(Plain-text document sources)
━━━━━━━━━━
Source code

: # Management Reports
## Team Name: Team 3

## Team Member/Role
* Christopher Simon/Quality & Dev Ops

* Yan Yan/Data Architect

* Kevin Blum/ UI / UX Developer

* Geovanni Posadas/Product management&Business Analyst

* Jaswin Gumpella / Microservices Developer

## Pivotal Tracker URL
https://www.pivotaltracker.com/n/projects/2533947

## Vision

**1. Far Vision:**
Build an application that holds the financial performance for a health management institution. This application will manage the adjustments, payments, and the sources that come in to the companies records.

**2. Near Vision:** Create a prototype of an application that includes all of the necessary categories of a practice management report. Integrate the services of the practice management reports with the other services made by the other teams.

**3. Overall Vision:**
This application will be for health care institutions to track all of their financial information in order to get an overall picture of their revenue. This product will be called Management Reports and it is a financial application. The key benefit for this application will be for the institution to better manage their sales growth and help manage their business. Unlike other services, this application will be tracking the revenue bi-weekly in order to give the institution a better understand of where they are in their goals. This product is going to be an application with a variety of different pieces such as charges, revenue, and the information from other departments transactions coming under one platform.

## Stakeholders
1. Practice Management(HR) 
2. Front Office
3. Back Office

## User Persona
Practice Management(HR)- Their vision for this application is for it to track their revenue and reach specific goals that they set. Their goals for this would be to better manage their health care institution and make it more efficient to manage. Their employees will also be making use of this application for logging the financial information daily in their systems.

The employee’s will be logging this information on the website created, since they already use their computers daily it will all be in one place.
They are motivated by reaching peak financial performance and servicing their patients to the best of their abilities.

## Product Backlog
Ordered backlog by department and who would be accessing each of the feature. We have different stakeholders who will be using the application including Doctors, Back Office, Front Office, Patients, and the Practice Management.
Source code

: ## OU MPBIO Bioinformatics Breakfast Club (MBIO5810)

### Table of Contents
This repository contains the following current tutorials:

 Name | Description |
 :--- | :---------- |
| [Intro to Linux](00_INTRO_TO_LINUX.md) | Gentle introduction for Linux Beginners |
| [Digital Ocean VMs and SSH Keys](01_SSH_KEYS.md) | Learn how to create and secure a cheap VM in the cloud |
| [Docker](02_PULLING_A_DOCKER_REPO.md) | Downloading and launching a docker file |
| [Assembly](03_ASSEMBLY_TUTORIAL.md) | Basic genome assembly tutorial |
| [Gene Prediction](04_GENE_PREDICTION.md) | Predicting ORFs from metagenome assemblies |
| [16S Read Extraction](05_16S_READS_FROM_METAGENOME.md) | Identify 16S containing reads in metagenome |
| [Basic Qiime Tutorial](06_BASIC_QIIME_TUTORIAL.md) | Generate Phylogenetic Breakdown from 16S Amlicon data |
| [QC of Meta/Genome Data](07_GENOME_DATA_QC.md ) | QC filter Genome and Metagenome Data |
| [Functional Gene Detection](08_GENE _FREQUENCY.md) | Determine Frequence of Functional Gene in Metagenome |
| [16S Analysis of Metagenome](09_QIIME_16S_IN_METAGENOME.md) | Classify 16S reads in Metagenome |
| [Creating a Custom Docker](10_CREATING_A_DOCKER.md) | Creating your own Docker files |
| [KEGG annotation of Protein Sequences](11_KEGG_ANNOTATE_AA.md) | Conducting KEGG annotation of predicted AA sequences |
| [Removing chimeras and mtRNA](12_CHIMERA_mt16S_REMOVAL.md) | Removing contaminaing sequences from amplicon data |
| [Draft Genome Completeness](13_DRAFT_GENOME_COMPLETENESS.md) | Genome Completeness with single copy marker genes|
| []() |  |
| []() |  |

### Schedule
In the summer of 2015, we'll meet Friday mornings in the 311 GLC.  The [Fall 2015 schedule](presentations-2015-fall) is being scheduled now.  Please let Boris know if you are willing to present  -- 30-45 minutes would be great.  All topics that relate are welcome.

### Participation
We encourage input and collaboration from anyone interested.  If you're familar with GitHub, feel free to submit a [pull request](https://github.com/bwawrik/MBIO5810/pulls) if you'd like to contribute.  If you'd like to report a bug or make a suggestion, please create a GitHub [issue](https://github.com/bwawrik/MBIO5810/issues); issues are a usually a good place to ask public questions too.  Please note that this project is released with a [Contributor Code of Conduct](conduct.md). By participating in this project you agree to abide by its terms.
━━━━━━━━━━
◆ WHAT NEEDS TO BE DONE ◆
Would you print exactly the lines from the first line of the entries above through the line that has "Practice Management(HR)- Their", both included, and stop there?

◆ RESPONSE AREA ◆
Source code

: # Management Reports
## Team Name: Team 3

## Team Member/Role
* Christopher Simon/Quality & Dev Ops

* Yan Yan/Data Architect

* Kevin Blum/ UI / UX Developer

* Geovanni Posadas/Product management&Business Analyst

* Jaswin Gumpella / Microservices Developer

## Pivotal Tracker URL
https://www.pivotaltracker.com/n/projects/2533947

## Vision

**1. Far Vision:**
Build an application that holds the financial performance for a health management institution. This application will manage the adjustments, payments, and the sources that come in to the companies records.

**2. Near Vision:** Create a prototype of an application that includes all of the necessary categories of a practice management report. Integrate the services of the practice management reports with the other services made by the other teams.

**3. Overall Vision:**
This application will be for health care institutions to track all of their financial information in order to get an overall picture of their revenue. This product will be called Management Reports and it is a financial application. The key benefit for this application will be for the institution to better manage their sales growth and help manage their business. Unlike other services, this application will be tracking the revenue bi-weekly in order to give the institution a better understand of where they are in their goals. This product is going to be an application with a variety of different pieces such as charges, revenue, and the information from other departments transactions coming under one platform.

## Stakeholders
1. Practice Management(HR) 
2. Front Office
3. Back Office

## User Persona
Practice Management(HR)- Their vision for this application is for it to track their revenue and reach specific goals that they set. Their goals for this would be to better manage their health care institution and make it more efficient to manage. Their employees will also be making use of this application for logging the financial information daily in their systems.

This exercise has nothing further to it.